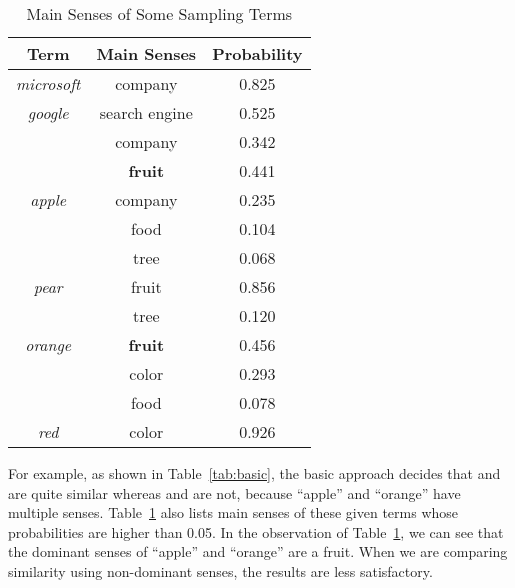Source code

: \begin{table}[!h]
\centering
\caption{Main Senses of Some Sampling Terms}\label{tab:senses}
\begin{tabular}{c|c|c}\hline
Term & Main Senses & Probability \\ \hline
\emph{microsoft} & company &0.825\\\hline
\emph{google} & search engine &0.525\\\cline{2-3}
 & company & 0.342\\\hline
 & \textbf{fruit} &0.441\\\cline{2-3}
\emph{apple} & company &0.235\\\cline{2-3}
& food &0.104\\\cline{2-3}
& tree &0.068\\\hline
\emph{pear} & fruit & 0.856\\\cline{2-3}
     & tree & 0.120\\\hline
\emph{orange} & \textbf{fruit} & 0.456\\\cline{2-3}
& color & 0.293\\\cline{2-3}
& food & 0.078\\\hline
\emph{red} & color & 0.926\\\hline
\end{tabular}
\end{table}

For example, as shown in Table~\ref{tab:basic}, the basic approach
decides that  and  are quite
similar whereas  and  are
not, because ``apple'' and ``orange'' have multiple senses. Table~\ref{tab:senses} also lists main senses of these given terms whose probabilities are higher than 0.05. In the observation of Table~\ref{tab:senses}, we can see that the dominant senses of ``apple'' and ``orange'' are a fruit. When we are comparing similarity using non-dominant senses, the results are less satisfactory.


%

================

Exact copies of the entries above are needed, with every picture removed.

### ANSWER TO THIS PROBLEM:
Source code

: \begin{table}[!h]
\centering
\caption{Main Senses of Some Sampling Terms}\label{tab:senses}
\begin{tabular}{c|c|c}\hline
Term & Main Senses & Probability \\ \hline
\emph{microsoft} & company &0.825\\\hline
\emph{google} & search engine &0.525\\\cline{2-3}
 & company & 0.342\\\hline
 & \textbf{fruit} &0.441\\\cline{2-3}
\emph{apple} & company &0.235\\\cline{2-3}
& food &0.104\\\cline{2-3}
& tree &0.068\\\hline
\emph{pear} & fruit & 0.856\\\cline{2-3}
     & tree & 0.120\\\hline
\emph{orange} & \textbf{fruit} & 0.456\\\cline{2-3}
& color & 0.293\\\cline{2-3}
& food & 0.078\\\hline
\emph{red} & color & 0.926\\\hline
\end{tabular}
\end{table}

For example, as shown in Table~\ref{tab:basic}, the basic approach
decides that  and  are quite
similar whereas  and  are
not, because ``apple'' and ``orange'' have multiple senses. Table~\ref{tab:senses} also lists main senses of these given terms whose probabilities are higher than 0.05. In the observation of Table~\ref{tab:senses}, we can see that the dominant senses of ``apple'' and ``orange'' are a fruit. When we are comparing similarity using non-dominant senses, the results are less satisfactory.


%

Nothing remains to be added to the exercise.